Hará muy pronto cien años de aquel miércoles 6 de septiembre de 1906 en que, mientras en la Reina del Plata se levantaba el Teatro Colón y en LA NACION se anunciaba la actuación de Florencio Parravicini, nacía (circunstancialmente) en París uno de los más notables científicos argentinos: Luis Federico Leloir.
En su último número, la revista Ciencia Hoy se anticipa a los homenajes con una valiosa edición monográfica dedicada a la figura del sabio, que a sus sobresalientes aportes al conocimiento del metabolismo de los azúcares sumó inusuales cualidades humanas.
Ciencia Hoy ofrece un interesantísimo material fotográfico -cedido por algunos de los más cercanos colaboradores del científico-, analiza sus contribuciones y recupera las huellas de la brillante tradición biomédica local. Pero sin duda uno de los recuerdos más cálidos es el que dibuja la pluma del doctor Armando Parodi, uno de sus herederos directos y actual presidente de la fundación que lleva su nombre.
No son muchos los grandes talentos que ostenten virtudes personales equiparables a su estatura intelectual... Sin embargo, la memoria de Parodi nos devuelve en ese aspecto un Leloir decididamente excepcional.
Recuerda, por ejemplo, su paciencia con las consecuencias inesperadas del Nobel: la procesión de inventores que aparecían por su laboratorio para dar a conocer sus creaciones al científico, como máquinas capaces de realizar el imposible sueño del movimiento perpetuo o anteojos destinados a leer sin cansar la vista. "Estos consistían de un solo vidrio, que se ajustaba con una serie de piolines para leer con un solo ojo -rememora Parodi-. Cuando se cansaba, sólo era cuestión de desatar nudos y volver a atarlos para pasar el vidrio al otro ojo."

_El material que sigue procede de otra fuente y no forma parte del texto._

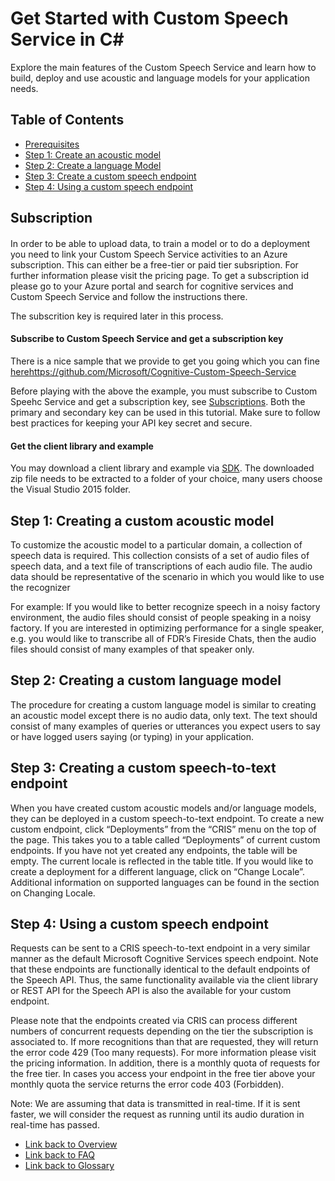 ﻿<!-- 
NavPath: Custom Speech Service
LinkLabel: Get Started
Url: Custom-Speech-Service/GetStarted
Weight: 95
-->

# Get Started with Custom Speech Service in C&#35;

Explore the main features of the Custom Speech Service and learn how to build, deploy and use acoustic and language models for your application needs.

## Table of Contents
* 	[Prerequisites](#Subscription)
* 	[Step 1: Create an acoustic model](#Create)
* 	[Step 2: Create a language Model](#Create2)
* 	[Step 3: Create a custom speech endpoint](#Create3)
* 	[Step 4: Using a custom speech endpoint](#Using)   

## <a name="Subscription">Subscription</a>  
#### 
In order to be able to upload data, to train a model or to do a deployment you need to link your Custom Speech Service activities to an Azure subscription. This can either be a free-tier or paid tier subsription. For further information please visit the pricing page.
To get a subscription id please go to your Azure portal and search for cognitive services and Custom Speech Service and follow the instructions there.

The subscrition key is required later in this process.
 
#### Subscribe to Custom Speech Service and get a subscription key 
There is a nice sample that we provide to get you going which you can fine [here]()https://github.com/Microsoft/Cognitive-Custom-Speech-Service 

Before playing with the above the example, you must subscribe to Custom Speehc Service and get a subscription key, see [Subscriptions](https://www.microsoft.com/cognitive-services/en-us/sign-up). Both the primary and secondary key can be used in this tutorial. Make sure to follow best practices for keeping your API key secret and secure. 

#### Get the client library and example
You may download a client library and example via [SDK](https://www.microsoft.com/cognitive-services/en-us/SDK-Sample?api=bing%20speech&category=sdk). The downloaded zip file needs to be extracted to a folder of your choice, many users choose the Visual Studio 2015 folder.

## <a name="Create">Step 1: Creating a custom acoustic model</a>
To customize the acoustic model to a particular domain, a collection of speech data is required. This collection consists of a set of audio files of speech data, and a text file of transcriptions of each audio file. The audio data should be representative of the scenario in which you would like to use the recognizer

For example: 
If you would like to better recognize speech in a noisy factory environment, the audio files should consist of people speaking in a noisy factory. 
If you are interested in optimizing performance for a single speaker, e.g. you would like to transcribe all of FDR’s Fireside Chats, then the audio files should consist of many examples of that speaker only. 

## <a name="Create2">Step 2: Creating a custom language model</a>  
The procedure for creating a custom language model is similar to creating an acoustic model except there is no audio data, only text. The text should consist of many examples of queries or utterances you expect users to say or have logged users saying (or typing) in your application.

## <a name="Create3">Step 3: Creating a custom speech-to-text endpoint</a>
When you have created custom acoustic models and/or language models, they can be deployed in a custom speech-to-text endpoint. To create a new custom endpoint, click “Deployments” from the “CRIS” menu on the top of the page. This takes you to a table called “Deployments” of current custom endpoints. If you have not yet created any endpoints, the table will be empty. The current locale is reflected in the table title. If you would like to create a deployment for a different language, click on “Change Locale”. Additional information on supported languages can be found in the section on Changing Locale.

## <a name="Using">Step 4: Using a custom speech endpoint</a>
Requests can be sent to a CRIS speech-to-text endpoint in a very similar manner as the default Microsoft Cognitive Services speech endpoint. Note that these endpoints are functionally identical to the default endpoints of the Speech API. Thus, the same functionality available via the client library or REST API for the Speech API is also the available for your custom endpoint.

Please note that the endpoints created via CRIS can process different numbers of concurrent requests depending on the tier the subscription is associated to. If more recognitions than that are requested, they will return the error code 429 (Too many requests). For more information please visit the pricing information. In addition, there is a monthly quota of requests for the free tier. In cases you access your endpoint in the free tier above your monthly quota the service returns the error code 403 (Forbidden).

Note: We are assuming that data is transmitted in real-time. If it is sent faster, we will consider the request as running until its audio duration in real-time has passed.

 * [Link back to Overview](Home.md)
 * [Link back to FAQ](FAQ.md)
 * [Link back to Glossary](Glossary.md)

Acerca de sus pequeños grandes gestos cotidianos, asegura que nunca mostraba enojo, pero se molestaba cuando alguien emitía opiniones descorteses sobre terceros; odiaba la ostentación; supo compartir la dirección de su instituto con sus colegas y les hizo sentir que eran partícipes de una gran empresa común; nunca tuvo una oficina privada, recibía a los visitantes y despachaba asuntos burocráticos en el mismo laboratorio; como Houssay, recibió ofertas generosas para proseguir sus trabajos en el exterior, pero prefirió continuar su tarea en la Argentina; era de una austeridad y una generosidad fuera de lo común. "Todo lo que tocó como científico (...) lo convirtió en oro -escribe Parodi-. Una vez que abría un camino en la investigación bioquímica dejaba que otros llenaran los detalles. Estos últimos lo aburrían (...). En el instituto decíamos que la primera ley de Leloir estaba regida por la fórmula número de tubos por ideas igual constante. Esto significaba que para quien tuviera muchas y buenas ideas el número de tubos de ensayo necesarios para obtener buenos resultados sería pequeño, mientras que si las buena ideas escaseaban, había que aumentar el número de tubos para lograr un resultado publicable. Eran tradicionales los experimentos de Leloir de sólo dos tubos, el ensayo y el control. No todos teníamos ese don."
Se dirá que el tiempo engrandece los aciertos y borra las asperezas de la historia... Pero no cabe duda de que, a la distancia, el doctor Leloir encarna lo mejor de un pasado que debería iluminar el camino que tenemos por delante.